*Supplied material*
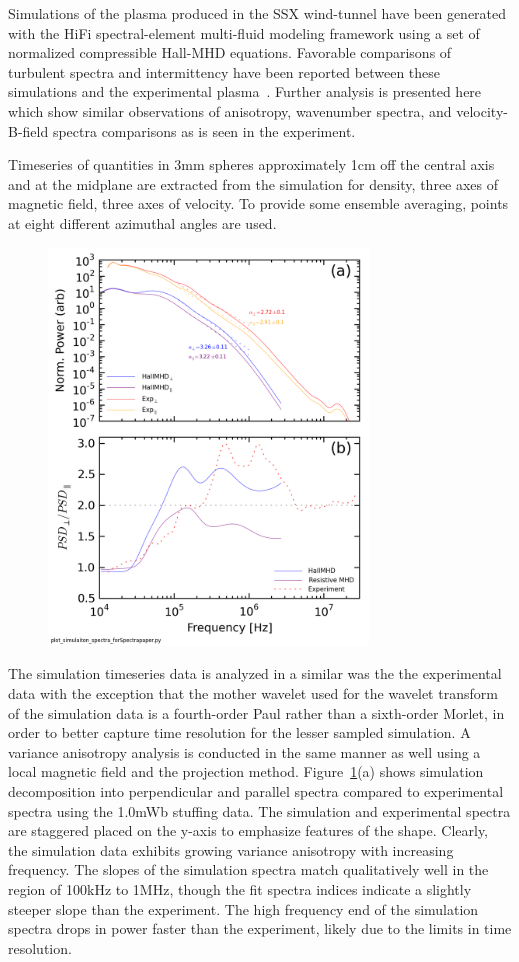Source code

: \documentclass[aip,prl,amsmath,amssymb,reprint,superscriptaddress]{revtex4-1} %
\begin{document}
Simulations of the plasma produced in the SSX wind-tunnel have been generated with the HiFi spectral-element multi-fluid modeling framework using a set of normalized compressible Hall-MHD equations. Favorable comparisons of turbulent spectra and intermittency have been reported between these simulations and the experimental plasma~\cite{schaffner14a}. Further analysis is presented here which show similar observations of anisotropy, wavenumber spectra, and velocity-B-field spectra comparisons as is seen in the experiment.

Timeseries of quantities in 3mm spheres approximately 1cm off the central axis and at the midplane are extracted from the simulation for density, three axes of magnetic field, three axes of velocity. To provide some ensemble averaging, points at eight different azimuthal angles are used.

\begin{figure}[!htbp]
\centerline{
\includegraphics[width=8.5cm]{Anisotropy_simulation_comparison}}
\caption{\label{fig:aniso_comp}}
\end{figure}

The simulation timeseries data is analyzed in a similar was the the experimental data with the exception that the mother wavelet used for the wavelet transform of the simulation data is a fourth-order Paul rather than a sixth-order Morlet, in order to better capture time resolution for the lesser sampled simulation. A variance anisotropy analysis is conducted in the same manner as well using a local magnetic field and the projection method. Figure~\ref{fig:aniso_comp}(a) shows simulation decomposition into perpendicular and parallel spectra compared to experimental spectra using the 1.0mWb stuffing data. The simulation and experimental spectra are staggered placed on the y-axis to emphasize features of the shape. Clearly, the simulation data exhibits growing variance anisotropy with increasing frequency. The slopes of the simulation spectra match qualitatively well in the region of 100kHz to 1MHz, though the fit spectra indices indicate a slightly steeper slope than the experiment. The high frequency end of the simulation spectra drops in power faster than the experiment, likely due to the limits in time resolution.
\end{document}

*Work instructions*
Each record needs to be reproduced exactly, and no image should be carried over.

*Result for this exercise*
Source code

: \documentclass[aip,prl,amsmath,amssymb,reprint,superscriptaddress]{revtex4-1} %
\begin{document}
Simulations of the plasma produced in the SSX wind-tunnel have been generated with the HiFi spectral-element multi-fluid modeling framework using a set of normalized compressible Hall-MHD equations. Favorable comparisons of turbulent spectra and intermittency have been reported between these simulations and the experimental plasma~\cite{schaffner14a}. Further analysis is presented here which show similar observations of anisotropy, wavenumber spectra, and velocity-B-field spectra comparisons as is seen in the experiment.

Timeseries of quantities in 3mm spheres approximately 1cm off the central axis and at the midplane are extracted from the simulation for density, three axes of magnetic field, three axes of velocity. To provide some ensemble averaging, points at eight different azimuthal angles are used.

\begin{figure}[!htbp]
\centerline{
\includegraphics[width=8.5cm]{Anisotropy_simulation_comparison}}
\caption{\label{fig:aniso_comp}}
\end{figure}

The simulation timeseries data is analyzed in a similar was the the experimental data with the exception that the mother wavelet used for the wavelet transform of the simulation data is a fourth-order Paul rather than a sixth-order Morlet, in order to better capture time resolution for the lesser sampled simulation. A variance anisotropy analysis is conducted in the same manner as well using a local magnetic field and the projection method. Figure~\ref{fig:aniso_comp}(a) shows simulation decomposition into perpendicular and parallel spectra compared to experimental spectra using the 1.0mWb stuffing data. The simulation and experimental spectra are staggered placed on the y-axis to emphasize features of the shape. Clearly, the simulation data exhibits growing variance anisotropy with increasing frequency. The slopes of the simulation spectra match qualitatively well in the region of 100kHz to 1MHz, though the fit spectra indices indicate a slightly steeper slope than the experiment. The high frequency end of the simulation spectra drops in power faster than the experiment, likely due to the limits in time resolution.
\end{document}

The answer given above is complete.